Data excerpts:

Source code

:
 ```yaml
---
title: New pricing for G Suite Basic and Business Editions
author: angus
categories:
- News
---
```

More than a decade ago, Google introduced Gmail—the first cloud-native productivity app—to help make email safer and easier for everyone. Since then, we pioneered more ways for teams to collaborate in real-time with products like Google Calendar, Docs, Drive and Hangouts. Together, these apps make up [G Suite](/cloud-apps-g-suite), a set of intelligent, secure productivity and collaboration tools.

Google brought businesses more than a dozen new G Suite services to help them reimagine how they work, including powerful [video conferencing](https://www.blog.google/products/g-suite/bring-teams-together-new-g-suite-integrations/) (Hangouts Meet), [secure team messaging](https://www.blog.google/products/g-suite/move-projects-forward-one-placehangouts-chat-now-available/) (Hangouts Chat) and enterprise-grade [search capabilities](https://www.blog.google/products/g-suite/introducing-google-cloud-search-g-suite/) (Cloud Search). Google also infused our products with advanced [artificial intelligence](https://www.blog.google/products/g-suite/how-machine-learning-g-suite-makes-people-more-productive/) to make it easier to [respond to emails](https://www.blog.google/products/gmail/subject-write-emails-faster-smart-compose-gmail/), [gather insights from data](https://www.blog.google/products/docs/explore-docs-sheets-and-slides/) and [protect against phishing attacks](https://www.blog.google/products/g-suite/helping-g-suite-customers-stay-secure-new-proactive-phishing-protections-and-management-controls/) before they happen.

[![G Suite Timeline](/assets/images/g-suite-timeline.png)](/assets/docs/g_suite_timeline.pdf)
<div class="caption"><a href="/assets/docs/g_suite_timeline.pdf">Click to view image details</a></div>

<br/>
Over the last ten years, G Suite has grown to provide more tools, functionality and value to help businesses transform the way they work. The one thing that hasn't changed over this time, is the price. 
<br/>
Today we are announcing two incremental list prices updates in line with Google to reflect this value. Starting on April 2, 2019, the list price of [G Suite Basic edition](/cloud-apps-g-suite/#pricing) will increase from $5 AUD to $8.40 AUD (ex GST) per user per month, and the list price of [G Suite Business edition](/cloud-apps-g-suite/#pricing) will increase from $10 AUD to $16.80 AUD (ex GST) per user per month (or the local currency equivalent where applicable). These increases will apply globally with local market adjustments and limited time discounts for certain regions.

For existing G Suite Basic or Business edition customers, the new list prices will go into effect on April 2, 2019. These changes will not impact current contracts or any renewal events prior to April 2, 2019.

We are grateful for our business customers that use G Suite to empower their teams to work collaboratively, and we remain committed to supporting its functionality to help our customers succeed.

--

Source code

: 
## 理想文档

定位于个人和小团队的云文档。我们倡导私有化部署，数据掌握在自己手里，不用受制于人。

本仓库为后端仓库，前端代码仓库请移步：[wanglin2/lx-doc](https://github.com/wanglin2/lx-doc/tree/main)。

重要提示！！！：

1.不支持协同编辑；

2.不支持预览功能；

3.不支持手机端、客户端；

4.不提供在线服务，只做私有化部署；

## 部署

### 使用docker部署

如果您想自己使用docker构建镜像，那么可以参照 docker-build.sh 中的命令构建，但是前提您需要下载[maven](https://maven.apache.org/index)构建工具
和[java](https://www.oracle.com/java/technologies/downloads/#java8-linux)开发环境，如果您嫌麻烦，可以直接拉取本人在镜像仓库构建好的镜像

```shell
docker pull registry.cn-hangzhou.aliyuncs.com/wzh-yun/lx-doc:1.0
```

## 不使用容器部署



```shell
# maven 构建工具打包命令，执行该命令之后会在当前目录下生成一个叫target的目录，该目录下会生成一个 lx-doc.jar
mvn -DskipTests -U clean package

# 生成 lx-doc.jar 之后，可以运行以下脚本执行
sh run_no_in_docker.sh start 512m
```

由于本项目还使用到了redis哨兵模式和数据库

TO DO -
Output only an exact transcription of the lines above from the one with "定位于个人和小团队的云文档。" up to and including the one with "### 使用docker部署".

EXERCISE OUTPUT -
定位于个人和小团队的云文档。我们倡导私有化部署，数据掌握在自己手里，不用受制于人。

本仓库为后端仓库，前端代码仓库请移步：[wanglin2/lx-doc](https://github.com/wanglin2/lx-doc/tree/main)。

重要提示！！！：

1.不支持协同编辑；

2.不支持预览功能；

3.不支持手机端、客户端；

4.不提供在线服务，只做私有化部署；

## 部署

### 使用docker部署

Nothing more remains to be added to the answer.